American mathematician (born 1967)

Kevin B. Ford (born 22 December 1967) is an American mathematician working in analytic number theory.

==Education and career==

=== Early life ===
Ford received a Bachelor of Science in Computer Science and Mathematics in 1990 from the California State University, Chico. He then attended the University of Illinois at Urbana-Champaign (UIUC), where he completed his doctoral studies in 1994 under the supervision of Heini Halberstam. His dissertation was titled The representation of numbers as sums of unlike powers.

=== Early career (1994–2001) ===
From September 1994 to June 1995 he was at the Institute for Advanced Study. He was then a postdoc at UT Austin until 1998, while also doing software development at the NASA Ames Research Center during the summers of 1997 and 1998. From 1998 to 2001, Ford was an assistant professor at the University of South Carolina, Columbia.

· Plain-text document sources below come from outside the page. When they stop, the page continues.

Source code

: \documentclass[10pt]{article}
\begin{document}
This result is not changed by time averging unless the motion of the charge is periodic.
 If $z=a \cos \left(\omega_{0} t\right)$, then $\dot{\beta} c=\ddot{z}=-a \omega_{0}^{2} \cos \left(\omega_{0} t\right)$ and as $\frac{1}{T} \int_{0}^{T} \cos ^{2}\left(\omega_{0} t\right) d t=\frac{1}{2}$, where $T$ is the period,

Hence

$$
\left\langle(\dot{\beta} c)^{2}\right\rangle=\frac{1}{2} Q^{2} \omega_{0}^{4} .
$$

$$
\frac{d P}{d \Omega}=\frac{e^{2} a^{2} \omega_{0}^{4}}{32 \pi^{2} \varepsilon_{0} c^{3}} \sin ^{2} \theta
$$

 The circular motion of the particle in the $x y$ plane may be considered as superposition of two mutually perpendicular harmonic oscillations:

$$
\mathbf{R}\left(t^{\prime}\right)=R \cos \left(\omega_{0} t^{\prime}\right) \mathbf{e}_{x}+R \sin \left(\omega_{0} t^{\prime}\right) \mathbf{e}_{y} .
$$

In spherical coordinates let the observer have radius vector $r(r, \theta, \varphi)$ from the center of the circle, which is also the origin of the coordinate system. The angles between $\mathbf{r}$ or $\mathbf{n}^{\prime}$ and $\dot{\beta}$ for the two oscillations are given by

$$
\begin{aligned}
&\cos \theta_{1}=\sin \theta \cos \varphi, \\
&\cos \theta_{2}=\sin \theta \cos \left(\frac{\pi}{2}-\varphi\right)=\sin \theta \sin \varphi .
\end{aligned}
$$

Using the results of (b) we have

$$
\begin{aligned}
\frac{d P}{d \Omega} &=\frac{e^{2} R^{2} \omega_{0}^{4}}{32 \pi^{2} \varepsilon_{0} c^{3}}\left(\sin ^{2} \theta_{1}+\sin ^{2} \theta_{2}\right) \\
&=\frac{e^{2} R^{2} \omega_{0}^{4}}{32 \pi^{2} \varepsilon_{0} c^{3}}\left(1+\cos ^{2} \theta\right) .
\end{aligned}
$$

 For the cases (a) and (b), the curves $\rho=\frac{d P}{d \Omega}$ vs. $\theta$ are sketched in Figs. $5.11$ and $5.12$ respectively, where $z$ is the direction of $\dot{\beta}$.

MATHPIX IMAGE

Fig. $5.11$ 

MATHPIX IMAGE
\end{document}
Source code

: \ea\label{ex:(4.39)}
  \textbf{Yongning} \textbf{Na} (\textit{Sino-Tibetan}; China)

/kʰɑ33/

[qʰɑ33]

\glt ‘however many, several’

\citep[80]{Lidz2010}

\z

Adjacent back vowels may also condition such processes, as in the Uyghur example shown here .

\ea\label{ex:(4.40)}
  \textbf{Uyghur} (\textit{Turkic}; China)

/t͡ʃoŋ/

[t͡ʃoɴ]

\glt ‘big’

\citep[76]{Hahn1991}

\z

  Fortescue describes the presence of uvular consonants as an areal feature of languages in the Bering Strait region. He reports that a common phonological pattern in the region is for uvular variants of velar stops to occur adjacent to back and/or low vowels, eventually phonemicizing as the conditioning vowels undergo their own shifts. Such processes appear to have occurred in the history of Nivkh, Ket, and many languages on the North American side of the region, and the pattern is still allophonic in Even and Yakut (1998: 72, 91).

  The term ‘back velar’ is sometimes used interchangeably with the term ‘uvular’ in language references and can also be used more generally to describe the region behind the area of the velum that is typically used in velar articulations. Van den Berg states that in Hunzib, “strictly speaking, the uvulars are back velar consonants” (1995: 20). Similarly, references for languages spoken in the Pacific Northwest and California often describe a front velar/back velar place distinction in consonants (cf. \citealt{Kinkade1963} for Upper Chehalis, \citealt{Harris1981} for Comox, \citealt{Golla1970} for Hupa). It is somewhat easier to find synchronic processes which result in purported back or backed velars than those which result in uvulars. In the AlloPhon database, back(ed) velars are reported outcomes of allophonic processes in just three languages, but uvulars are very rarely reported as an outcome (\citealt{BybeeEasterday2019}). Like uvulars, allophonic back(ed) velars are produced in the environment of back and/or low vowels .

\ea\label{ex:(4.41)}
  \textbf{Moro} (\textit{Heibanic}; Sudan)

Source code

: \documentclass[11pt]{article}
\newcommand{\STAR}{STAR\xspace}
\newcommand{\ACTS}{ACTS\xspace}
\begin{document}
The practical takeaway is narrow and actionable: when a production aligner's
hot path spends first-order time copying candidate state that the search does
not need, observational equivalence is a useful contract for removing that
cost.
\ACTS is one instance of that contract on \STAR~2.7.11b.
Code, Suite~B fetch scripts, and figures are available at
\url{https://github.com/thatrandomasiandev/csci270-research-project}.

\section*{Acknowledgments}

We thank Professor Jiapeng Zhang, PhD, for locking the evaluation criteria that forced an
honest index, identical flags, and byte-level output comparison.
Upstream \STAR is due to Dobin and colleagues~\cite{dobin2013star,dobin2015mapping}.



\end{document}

=== Professorship (2001–present) ===
He has been a professor in the department of mathematics of UIUC since 2001. In addition, he returned to IAS from September 2009 to June 2010, was a research member at the Mathematical Sciences Research Institute in 2017, and was a visiting fellow at Magdalen College, Oxford in 2019.

As of 2025, Ford has supervised eight PhD students, all at UIUC.

==Research==
Ford's early work focused on the distribution of Euler's totient function. In 1998, he published a paper that studied in detail the range of this function and established that Carmichael's totient function conjecture is true for all integers up to $10^{10^{10}}$.
In 1999, he settled Sierpinski’s conjecture on Euler's totient function.

In August 2014, Kevin Ford, in collaboration with Green, Konyagin and Tao, resolved a longstanding conjecture of Erdős on large gaps between primes, also proven independently by James Maynard.
The five mathematicians were awarded for their work the largest Erdős prize ($10,000) ever offered.
 In 2017, they improved their results in a joint paper.

He is one of the namesakes of the Erdős–Tenenbaum–Ford constant, named for his work using it in estimating the number of small integers that have divisors in a given interval.

==Recognition==
In 2013, he became a fellow of the American Mathematical Society.